Oh great, I was stumped last semester, and new things kept coming every week. I would look it over in the morning. Thanks.

4. bobbyleary

No problem. I'm interested to know if I'm right. Sorry I couldn't help you before.

5. anonymous

Looking back at my notes, this is easier by using polar coordinates. We have a half circle of radius one, centered (1, 0), x runs from 0 to 2. That circle is cut by line y=x. We consider only what is below that line in the half circle. More...

6. anonymous

Equation$(x-1)^{2}+y ^{2}=1$in polar$r(r -2r \cos \theta)=0$$0\le r \le2\cos \theta$$0\le \theta \le(\pi/4)$

7. anonymous

$\int\limits_{0}^{\pi/4}\int\limits_{0}^{2\cos \theta}2r \sin \theta rdrd \theta$

8. anonymous

9. bobbyleary

I found an error, the problem says that it is bounded by the circle above and y=x below so your angle should be from pi/4 to pi/2 instead of 0 to pi/4. When you solve this, you will get 1/3. If you are still interested, check my work.

10. anonymous

Oh, yes, I remember my tutor worked this for me, and at the time I noted he worked the wrong part of the half circle.
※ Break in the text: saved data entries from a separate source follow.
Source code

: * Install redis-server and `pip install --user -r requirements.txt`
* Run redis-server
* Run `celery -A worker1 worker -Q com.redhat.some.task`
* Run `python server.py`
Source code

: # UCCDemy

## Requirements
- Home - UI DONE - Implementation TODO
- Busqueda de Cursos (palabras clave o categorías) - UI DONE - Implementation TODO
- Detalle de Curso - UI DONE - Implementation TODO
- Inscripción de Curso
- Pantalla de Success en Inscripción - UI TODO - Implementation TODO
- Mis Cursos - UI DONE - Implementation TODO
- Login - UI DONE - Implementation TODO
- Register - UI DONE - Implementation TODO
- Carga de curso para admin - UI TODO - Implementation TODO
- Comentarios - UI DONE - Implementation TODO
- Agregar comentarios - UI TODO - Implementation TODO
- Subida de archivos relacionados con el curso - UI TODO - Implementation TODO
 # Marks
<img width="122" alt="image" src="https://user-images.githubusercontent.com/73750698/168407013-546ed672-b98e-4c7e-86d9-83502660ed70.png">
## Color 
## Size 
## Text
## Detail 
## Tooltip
It should correspond to what you have.

11. anonymous

Yes, I checked my notes where we re-did it and indeed the answer is 1/3.

12. bobbyleary

Good. Glad I could help, just a month late though. Haha.

13. anonymous

It was a good review. If you don't keep doing it you forget. My tutor happen to be a lecturer. And he is teaching this same course. He invited me to just come and sit it and now I can absorb everything.